__SUPPLIED INFORMATION__:
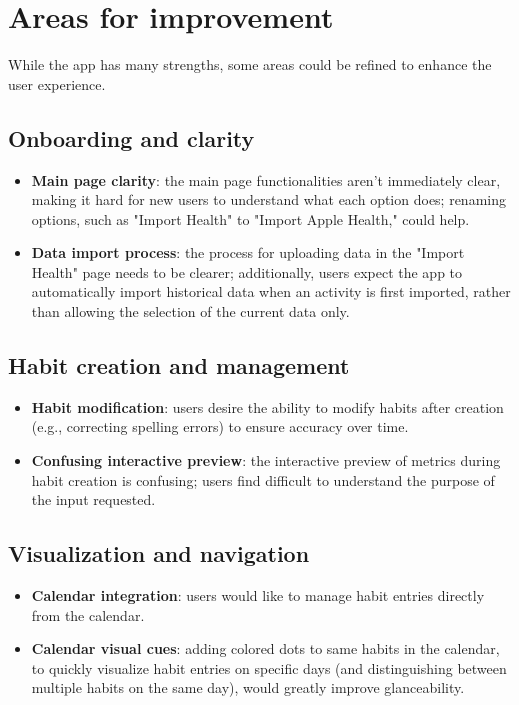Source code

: \documentclass{article}
\begin{document}
\section{Areas for improvement}

While the app has many strengths, some areas could be refined to enhance the user experience.

\subsection{Onboarding and clarity}

\begin{itemize}
	\item \textbf{Main page clarity}: the main page functionalities aren't immediately clear, making it hard for new users to understand what each option does; renaming options, such as "Import Health" to "Import Apple Health," could help.
	\item \textbf{Data import process}: the process for uploading data in the "Import Health" page needs to be clearer; additionally, users expect the app to automatically import historical data when an activity is first imported, rather than allowing the selection of the current data only.
\end{itemize}

\subsection{Habit creation and management}

\begin{itemize}
	\item \textbf{Habit modification}: users desire the ability to modify habits after creation (e.g., correcting spelling errors) to ensure accuracy over time.
	\item \textbf{Confusing interactive preview}: the interactive preview of metrics during habit creation is confusing; users find difficult to understand the purpose of the input requested.
\end{itemize}

\subsection{Visualization and navigation}

\begin{itemize}
	\item \textbf{Calendar integration}: users would like to manage habit entries directly from the calendar.
	\item \textbf{Calendar visual cues}: adding colored dots to same habits in the calendar, to quickly visualize habit entries on specific days (and distinguishing between multiple habits on the same day), would greatly improve glanceability.
\end{itemize}
\end{document}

__TASK DIRECTIONS__:
With the first line being the one containing "the input requested." and the last line the one containing "from the calendar.", transcribe exactly the lines above that fall in that range.

__WRITTEN RESPONSE__:
	\item \textbf{Confusing interactive preview}: the interactive preview of metrics during habit creation is confusing; users find difficult to understand the purpose of the input requested.
\end{itemize}

\subsection{Visualization and navigation}

\begin{itemize}
	\item \textbf{Calendar integration}: users would like to manage habit entries directly from the calendar.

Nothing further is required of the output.